[DESCRIPTION OF THE TASK]:
Transcribe the records below exactly as written, from the opening line through the line that contains "- Animation de transition à améliorer".

[RECORDS SHOWN]:
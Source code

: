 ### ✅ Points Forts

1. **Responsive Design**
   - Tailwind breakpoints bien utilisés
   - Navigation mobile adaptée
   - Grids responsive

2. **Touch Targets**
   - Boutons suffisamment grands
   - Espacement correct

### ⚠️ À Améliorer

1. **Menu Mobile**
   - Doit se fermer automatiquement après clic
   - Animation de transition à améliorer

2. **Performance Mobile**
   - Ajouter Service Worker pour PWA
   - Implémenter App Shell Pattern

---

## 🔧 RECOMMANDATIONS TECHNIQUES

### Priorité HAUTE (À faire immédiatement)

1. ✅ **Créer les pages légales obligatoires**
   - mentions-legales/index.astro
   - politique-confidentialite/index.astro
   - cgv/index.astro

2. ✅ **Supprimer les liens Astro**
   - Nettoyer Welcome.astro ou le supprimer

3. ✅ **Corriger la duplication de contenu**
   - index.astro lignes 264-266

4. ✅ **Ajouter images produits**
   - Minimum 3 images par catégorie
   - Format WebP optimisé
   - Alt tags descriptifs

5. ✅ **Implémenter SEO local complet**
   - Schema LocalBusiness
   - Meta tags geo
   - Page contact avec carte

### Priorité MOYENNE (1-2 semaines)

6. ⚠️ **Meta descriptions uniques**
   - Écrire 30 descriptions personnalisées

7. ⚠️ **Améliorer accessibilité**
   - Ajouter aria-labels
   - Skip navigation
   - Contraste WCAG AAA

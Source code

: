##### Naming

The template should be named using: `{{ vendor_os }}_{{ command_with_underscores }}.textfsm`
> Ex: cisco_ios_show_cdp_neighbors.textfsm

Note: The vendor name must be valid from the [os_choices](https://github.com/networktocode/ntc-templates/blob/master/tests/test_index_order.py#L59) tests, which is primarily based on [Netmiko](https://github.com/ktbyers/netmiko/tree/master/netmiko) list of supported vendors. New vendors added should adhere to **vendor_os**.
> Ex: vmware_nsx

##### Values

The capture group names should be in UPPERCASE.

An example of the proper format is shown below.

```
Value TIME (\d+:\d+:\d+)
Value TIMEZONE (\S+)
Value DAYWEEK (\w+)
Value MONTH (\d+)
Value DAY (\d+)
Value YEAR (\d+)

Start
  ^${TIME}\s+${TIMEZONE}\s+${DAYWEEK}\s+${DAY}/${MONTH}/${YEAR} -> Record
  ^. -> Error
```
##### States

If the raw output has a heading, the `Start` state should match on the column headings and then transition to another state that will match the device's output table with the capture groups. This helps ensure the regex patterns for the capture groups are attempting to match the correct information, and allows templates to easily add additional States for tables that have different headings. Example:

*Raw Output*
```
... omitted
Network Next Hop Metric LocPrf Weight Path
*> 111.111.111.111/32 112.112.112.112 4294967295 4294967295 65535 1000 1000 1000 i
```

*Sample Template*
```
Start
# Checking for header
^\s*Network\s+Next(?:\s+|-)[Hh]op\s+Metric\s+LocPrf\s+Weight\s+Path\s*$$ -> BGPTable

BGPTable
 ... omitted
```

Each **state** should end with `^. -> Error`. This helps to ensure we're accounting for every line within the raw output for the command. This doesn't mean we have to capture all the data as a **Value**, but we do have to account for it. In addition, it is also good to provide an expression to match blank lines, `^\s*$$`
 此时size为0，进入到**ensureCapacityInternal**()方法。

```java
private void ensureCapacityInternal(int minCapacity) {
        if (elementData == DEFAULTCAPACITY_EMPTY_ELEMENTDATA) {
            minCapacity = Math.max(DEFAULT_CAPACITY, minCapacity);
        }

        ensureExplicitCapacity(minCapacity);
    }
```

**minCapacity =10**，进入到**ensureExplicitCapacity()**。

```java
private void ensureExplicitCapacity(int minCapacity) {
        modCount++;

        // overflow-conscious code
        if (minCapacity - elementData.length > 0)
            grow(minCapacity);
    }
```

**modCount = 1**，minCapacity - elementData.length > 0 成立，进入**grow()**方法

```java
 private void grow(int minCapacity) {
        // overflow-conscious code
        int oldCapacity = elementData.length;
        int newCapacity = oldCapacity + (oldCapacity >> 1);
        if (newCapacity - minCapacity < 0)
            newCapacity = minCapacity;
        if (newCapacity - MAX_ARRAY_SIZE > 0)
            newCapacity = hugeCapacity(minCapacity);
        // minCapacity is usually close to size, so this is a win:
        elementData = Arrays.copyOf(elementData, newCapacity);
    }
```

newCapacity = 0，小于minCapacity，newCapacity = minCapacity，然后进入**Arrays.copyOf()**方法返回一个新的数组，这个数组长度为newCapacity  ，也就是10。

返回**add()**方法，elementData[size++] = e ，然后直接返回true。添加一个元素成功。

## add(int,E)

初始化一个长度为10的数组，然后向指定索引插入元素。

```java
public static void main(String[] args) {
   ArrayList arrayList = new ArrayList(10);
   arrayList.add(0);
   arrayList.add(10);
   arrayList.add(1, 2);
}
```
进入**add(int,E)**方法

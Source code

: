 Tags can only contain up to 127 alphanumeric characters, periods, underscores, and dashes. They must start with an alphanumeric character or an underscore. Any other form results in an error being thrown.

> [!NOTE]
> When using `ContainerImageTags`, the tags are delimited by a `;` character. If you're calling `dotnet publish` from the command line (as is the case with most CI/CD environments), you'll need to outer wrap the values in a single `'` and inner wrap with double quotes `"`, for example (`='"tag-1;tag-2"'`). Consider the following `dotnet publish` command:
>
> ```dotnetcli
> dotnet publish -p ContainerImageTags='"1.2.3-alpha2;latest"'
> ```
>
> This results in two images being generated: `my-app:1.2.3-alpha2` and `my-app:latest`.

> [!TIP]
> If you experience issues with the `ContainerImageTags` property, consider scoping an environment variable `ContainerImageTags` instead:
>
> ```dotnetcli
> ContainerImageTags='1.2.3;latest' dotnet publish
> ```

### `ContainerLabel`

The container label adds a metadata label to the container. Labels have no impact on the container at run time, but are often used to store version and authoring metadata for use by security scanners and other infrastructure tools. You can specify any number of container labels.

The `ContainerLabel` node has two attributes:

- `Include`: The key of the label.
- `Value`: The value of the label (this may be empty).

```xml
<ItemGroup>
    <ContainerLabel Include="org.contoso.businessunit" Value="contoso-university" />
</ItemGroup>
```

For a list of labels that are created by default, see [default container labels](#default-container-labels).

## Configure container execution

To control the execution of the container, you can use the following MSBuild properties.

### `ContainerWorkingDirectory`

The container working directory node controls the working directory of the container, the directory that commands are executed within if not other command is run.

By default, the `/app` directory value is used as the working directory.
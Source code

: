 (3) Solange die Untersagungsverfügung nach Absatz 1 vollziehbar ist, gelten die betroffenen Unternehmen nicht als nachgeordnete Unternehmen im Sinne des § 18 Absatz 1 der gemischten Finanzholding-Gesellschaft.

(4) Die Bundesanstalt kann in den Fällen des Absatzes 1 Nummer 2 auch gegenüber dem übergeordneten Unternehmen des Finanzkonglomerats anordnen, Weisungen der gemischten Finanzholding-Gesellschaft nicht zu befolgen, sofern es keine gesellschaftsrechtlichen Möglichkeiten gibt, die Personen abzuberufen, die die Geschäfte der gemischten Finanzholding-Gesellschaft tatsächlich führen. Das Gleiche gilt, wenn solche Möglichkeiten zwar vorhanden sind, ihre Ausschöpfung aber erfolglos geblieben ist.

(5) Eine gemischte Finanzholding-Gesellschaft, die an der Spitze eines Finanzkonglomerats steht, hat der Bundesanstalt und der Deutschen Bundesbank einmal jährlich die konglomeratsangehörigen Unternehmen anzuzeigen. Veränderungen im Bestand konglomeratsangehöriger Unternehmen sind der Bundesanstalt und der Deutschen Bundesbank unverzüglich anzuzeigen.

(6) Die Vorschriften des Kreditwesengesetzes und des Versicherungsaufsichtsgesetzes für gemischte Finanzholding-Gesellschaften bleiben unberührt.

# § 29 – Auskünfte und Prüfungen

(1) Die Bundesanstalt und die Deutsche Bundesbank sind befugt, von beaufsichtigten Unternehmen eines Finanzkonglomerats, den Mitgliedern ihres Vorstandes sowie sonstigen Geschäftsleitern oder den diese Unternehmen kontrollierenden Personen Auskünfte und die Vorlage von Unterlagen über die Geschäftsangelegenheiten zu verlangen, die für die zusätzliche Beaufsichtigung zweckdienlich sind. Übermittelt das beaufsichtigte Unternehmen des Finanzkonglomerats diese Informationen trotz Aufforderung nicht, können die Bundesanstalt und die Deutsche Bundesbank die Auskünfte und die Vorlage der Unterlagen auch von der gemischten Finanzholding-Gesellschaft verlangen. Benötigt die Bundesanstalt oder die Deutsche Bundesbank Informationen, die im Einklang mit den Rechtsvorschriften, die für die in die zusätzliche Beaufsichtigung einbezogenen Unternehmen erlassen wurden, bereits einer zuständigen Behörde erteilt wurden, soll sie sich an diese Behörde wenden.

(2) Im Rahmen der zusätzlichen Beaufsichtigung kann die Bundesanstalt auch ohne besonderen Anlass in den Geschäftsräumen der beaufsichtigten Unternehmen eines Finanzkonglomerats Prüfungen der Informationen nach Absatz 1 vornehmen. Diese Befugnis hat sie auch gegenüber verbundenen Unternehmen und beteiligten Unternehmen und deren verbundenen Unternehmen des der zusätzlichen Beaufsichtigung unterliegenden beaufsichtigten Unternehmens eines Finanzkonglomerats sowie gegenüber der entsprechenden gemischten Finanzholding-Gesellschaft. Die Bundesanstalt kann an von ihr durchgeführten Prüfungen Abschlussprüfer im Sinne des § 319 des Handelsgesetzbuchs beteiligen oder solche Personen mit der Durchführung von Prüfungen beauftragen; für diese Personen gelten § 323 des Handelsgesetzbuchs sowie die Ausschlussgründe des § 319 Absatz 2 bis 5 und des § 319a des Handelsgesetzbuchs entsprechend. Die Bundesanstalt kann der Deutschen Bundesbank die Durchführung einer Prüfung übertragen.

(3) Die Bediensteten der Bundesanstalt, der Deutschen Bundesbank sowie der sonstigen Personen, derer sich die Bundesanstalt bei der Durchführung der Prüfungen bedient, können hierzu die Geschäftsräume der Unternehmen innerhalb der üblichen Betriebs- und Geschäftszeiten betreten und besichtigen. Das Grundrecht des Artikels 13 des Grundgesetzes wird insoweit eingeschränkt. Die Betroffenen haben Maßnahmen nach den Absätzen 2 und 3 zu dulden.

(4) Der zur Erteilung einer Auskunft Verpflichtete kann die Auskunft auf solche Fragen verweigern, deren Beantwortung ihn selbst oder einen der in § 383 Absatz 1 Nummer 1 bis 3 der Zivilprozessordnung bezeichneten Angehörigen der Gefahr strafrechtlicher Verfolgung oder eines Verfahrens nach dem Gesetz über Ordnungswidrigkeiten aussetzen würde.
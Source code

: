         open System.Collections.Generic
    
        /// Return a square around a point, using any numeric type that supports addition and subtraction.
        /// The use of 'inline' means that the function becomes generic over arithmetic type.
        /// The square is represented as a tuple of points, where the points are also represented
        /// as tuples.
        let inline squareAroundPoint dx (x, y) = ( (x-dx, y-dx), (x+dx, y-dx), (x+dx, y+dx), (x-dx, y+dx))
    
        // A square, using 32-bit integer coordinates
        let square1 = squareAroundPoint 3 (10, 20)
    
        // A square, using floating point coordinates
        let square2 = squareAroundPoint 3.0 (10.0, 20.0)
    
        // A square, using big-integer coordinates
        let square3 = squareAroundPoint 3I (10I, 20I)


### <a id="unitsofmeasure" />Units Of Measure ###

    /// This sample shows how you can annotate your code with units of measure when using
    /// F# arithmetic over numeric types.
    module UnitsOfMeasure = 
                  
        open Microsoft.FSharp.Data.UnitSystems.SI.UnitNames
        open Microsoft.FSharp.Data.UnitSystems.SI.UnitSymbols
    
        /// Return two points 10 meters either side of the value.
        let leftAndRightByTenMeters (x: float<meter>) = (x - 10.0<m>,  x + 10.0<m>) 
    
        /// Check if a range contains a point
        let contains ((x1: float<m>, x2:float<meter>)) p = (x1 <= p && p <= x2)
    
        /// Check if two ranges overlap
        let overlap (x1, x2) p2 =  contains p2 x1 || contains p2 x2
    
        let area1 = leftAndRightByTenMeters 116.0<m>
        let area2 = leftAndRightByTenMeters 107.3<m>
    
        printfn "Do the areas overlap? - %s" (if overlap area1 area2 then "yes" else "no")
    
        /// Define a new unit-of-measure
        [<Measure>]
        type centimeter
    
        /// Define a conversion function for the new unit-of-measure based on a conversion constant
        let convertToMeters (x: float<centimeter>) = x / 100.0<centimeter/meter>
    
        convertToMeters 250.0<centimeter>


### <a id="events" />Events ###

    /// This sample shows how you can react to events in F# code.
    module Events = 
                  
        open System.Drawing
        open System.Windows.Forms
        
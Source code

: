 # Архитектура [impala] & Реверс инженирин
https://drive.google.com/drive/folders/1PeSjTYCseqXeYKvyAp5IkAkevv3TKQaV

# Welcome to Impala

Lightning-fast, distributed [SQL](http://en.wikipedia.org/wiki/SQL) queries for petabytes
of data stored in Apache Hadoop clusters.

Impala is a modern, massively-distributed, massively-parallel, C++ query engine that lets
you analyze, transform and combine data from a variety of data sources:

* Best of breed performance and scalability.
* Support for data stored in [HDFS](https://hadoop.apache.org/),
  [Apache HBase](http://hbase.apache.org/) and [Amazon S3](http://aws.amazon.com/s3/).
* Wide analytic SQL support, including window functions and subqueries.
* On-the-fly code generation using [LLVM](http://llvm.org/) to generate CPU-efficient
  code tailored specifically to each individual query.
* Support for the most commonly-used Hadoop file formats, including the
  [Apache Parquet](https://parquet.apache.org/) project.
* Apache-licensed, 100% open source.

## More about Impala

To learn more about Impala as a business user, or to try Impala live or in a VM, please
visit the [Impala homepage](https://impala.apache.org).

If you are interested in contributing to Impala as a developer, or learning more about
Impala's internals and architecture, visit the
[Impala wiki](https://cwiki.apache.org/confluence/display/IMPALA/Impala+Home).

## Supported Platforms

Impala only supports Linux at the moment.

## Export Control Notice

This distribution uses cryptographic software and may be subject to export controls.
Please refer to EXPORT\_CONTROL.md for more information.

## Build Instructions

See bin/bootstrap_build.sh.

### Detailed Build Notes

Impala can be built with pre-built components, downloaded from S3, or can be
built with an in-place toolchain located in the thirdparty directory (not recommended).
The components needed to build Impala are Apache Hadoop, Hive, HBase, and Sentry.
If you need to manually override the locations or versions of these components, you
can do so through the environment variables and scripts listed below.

[OUTPUT]:
Source code

: ### ✅ Points Forts

1. **Responsive Design**
   - Tailwind breakpoints bien utilisés
   - Navigation mobile adaptée
   - Grids responsive

2. **Touch Targets**
   - Boutons suffisamment grands
   - Espacement correct

### ⚠️ À Améliorer

1. **Menu Mobile**
   - Doit se fermer automatiquement après clic
   - Animation de transition à améliorer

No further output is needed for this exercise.